One option the U.S. has to reduce the volume of money and thus power that the heroin trade provides to Afghanistan-Pakistan political interests, could be to make changes in American illegal drug policy. The decriminalization of opiates and legalization of domestic opiate production would cut off the major source of money to some of our biggest enemies in that part of the world.

Pakistan’s nuclear capability is another issue that must be addressed. But the U.S. has over sixty years of experience at dealing with the problems of nuclear capable potential enemies. All during that time when, first the Soviet Union and then China and later Korea, all developed nuclear weapons; the U.S. has kept those weapons from being used against us or any of our allies. The Cold War is one of the few successful wars the U.S. has waged since World War Two. And lessons can be learned from that success.

The probability of Pakistan giving a terrorist organization a nuclear weapon is extremely small. They know the worldwide consequences of a nuclear attack on the U.S. Since each country’s nuclear material has distinctive characteristics, the identification of the source of the material of any attack is simple. Our retribution against the source of such an attack would be entirely devastating for the country deemed responsible. In addition, all the other major nuclear powers are joined in concert to prevent the use of nuclear weapons by renegade countries. Russia is at least as vulnerable as the U.S. to attack by an Islamic terrorist group. The European nuclear countries are also potential targets. China, the prime source of nuclear technology in the developing world, can’t afford to bear any culpability in a renegade country or terrorist group getting its hands on nuclear material or a weapon which might be used against its major customer — the U.S.

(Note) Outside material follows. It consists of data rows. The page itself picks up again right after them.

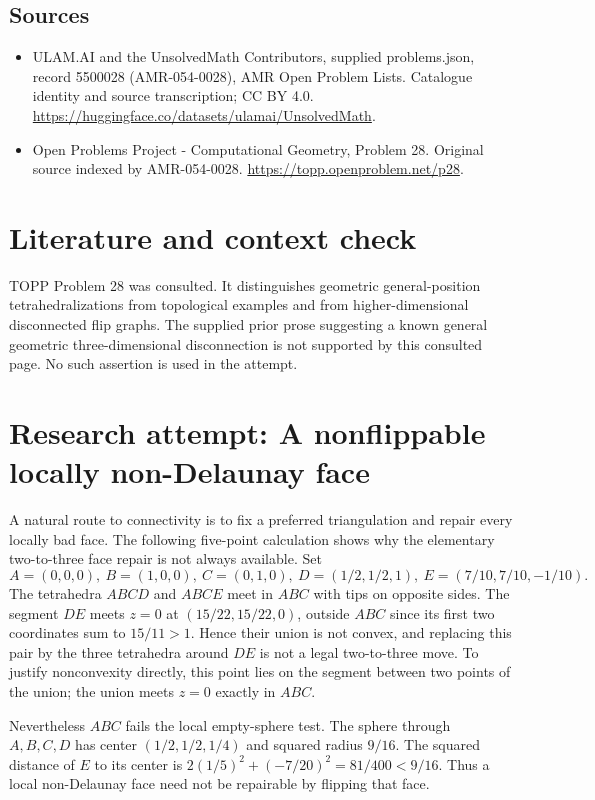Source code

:\documentclass[11pt,a4paper]{article}
\begin{document}
\subsection{Sources}
\begin{itemize}
\item[S1] ULAM.AI and the UnsolvedMath Contributors, supplied problems.json, record 5500028 (AMR-054-0028), AMR Open Problem Lists. Catalogue identity and source transcription; CC BY 4.0.
\url{https://huggingface.co/datasets/ulamai/UnsolvedMath}.
\item[S2] Open Problems Project - Computational Geometry, Problem 28. Original source indexed by AMR-054-0028.
\url{https://topp.openproblem.net/p28}.
\end{itemize}

\section{Literature and context check}
TOPP Problem 28 was consulted. It distinguishes geometric general-position
tetrahedralizations from topological examples and from higher-dimensional
disconnected flip graphs. The supplied prior prose suggesting a known general
geometric three-dimensional disconnection is not supported by this consulted page.
No such assertion is used in the attempt.
\section{Research attempt: A nonflippable locally non-Delaunay face}
A natural route to connectivity is to fix a preferred triangulation and repair
every locally bad face. The following five-point calculation shows why the
elementary two-to-three face repair is not always available. Set
\[
 A=(0,0,0),\ B=(1,0,0),\ C=(0,1,0),\
 D=(1/2,1/2,1),\ E=(7/10,7/10,-1/10).
\]
The tetrahedra $ABCD$ and $ABCE$ meet in $ABC$ with tips on opposite sides.
The segment $DE$ meets $z=0$ at $(15/22,15/22,0)$, outside $ABC$ since
its first two coordinates sum to $15/11>1$. Hence their union is not convex,
and replacing this pair by the three tetrahedra around $DE$ is not a legal
two-to-three move. To justify nonconvexity directly, this point lies on the
segment between two points of the union; the union meets $z=0$ exactly in $ABC$.

Nevertheless $ABC$ fails the local empty-sphere test. The sphere through
$A,B,C,D$ has center $(1/2,1/2,1/4)$ and squared radius $9/16$.
The squared distance of $E$ to its center is
$2(1/5)^2+(-7/20)^2=81/400<9/16$. Thus a local non-Delaunay face need not
be repairable by flipping that face.
\end{document}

Our entrance into Afghanistan in the wake of September 11, with the goal of attacking Al Qaida and dislodging the Taliban is understandable. Our difficulty in successfully pursuing a war against indigenous insurgents is also understandable. Our need for a quick but under control (as opposed to a panicky retreat) exit strategy is understandable too.

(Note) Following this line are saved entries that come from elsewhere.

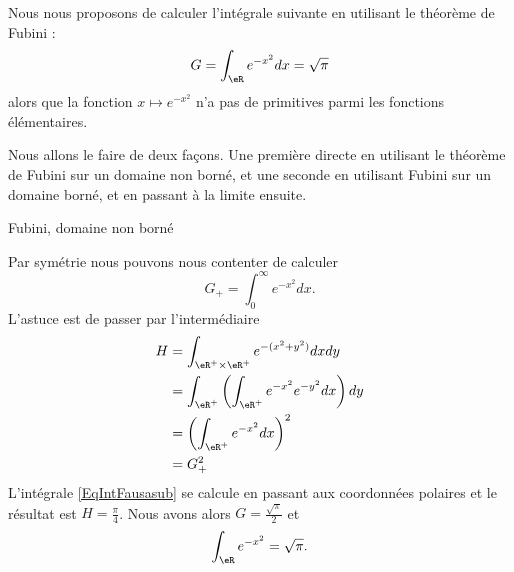 \begin{example}  \label{EXooLUFAooGcxFUW}
	Nous nous proposons de calculer l'intégrale suivante en utilisant le théorème de Fubini :
	\begin{equation}
		G=\int_{\eR} e^{-x^2}dx=\sqrt{ \pi }
	\end{equation}
	alors que la fonction \( x\mapsto  e^{-x^2}\) n'a pas de primitives parmi les fonctions élémentaires.

	Nous allons le faire de deux façons. Une première directe en utilisant le théorème de Fubini sur un domaine non borné, et une seconde en utilisant Fubini sur un domaine borné, et en passant à la limite ensuite.

	\begin{subproof}
		\item[Fubini, domaine non borné]

		Par symétrie nous pouvons nous contenter de calculer
		\begin{equation}
			G_+=\int_0^{\infty} e^{-x^2}dx.
		\end{equation}
		L'astuce est de passer par l'intermédiaire
		\begin{subequations}
			\begin{align}
				H & =\int_{\eR^+\times\eR^+} e^{-(x^2+y^2)}dxdy       \label{EqIntFausasub} \\
				  & =\int_{\eR^+}\left( \int_{\eR^+} e^{-x^2} e^{-y^2}dx \right)dy          \\
				  & =\left( \int_{\eR^+} e^{-x^2} dx\right)^2                               \\
				  & =G_+^2
			\end{align}
		\end{subequations}
		L'intégrale \eqref{EqIntFausasub} se calcule en passant aux coordonnées polaires et le résultat est \( H=\frac{ \pi }{ 4 }\). Nous avons alors \( G=\frac{ \sqrt{\pi} }{ 2 }\) et
		\begin{equation}
			\int_{\eR} e^{-x^2}=\sqrt{\pi}.
		\end{equation}


\end{subproof}
\end{example}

The Iraq War was an unnecessary commitment of treasure and blood. Containment of Saddam’s regime, with or without it having weapon of mass destruction capabilities, could have and should have been accomplished by the tried and true techniques of the Cold War. Saddam was a typical military dictator bully, who wanted to stay alive and act the big shot. And as such he was eminently subject to the standard threat of complete annihilation if he indicated an ability and intention to use or provide terrorists with a functional nuclear weapon.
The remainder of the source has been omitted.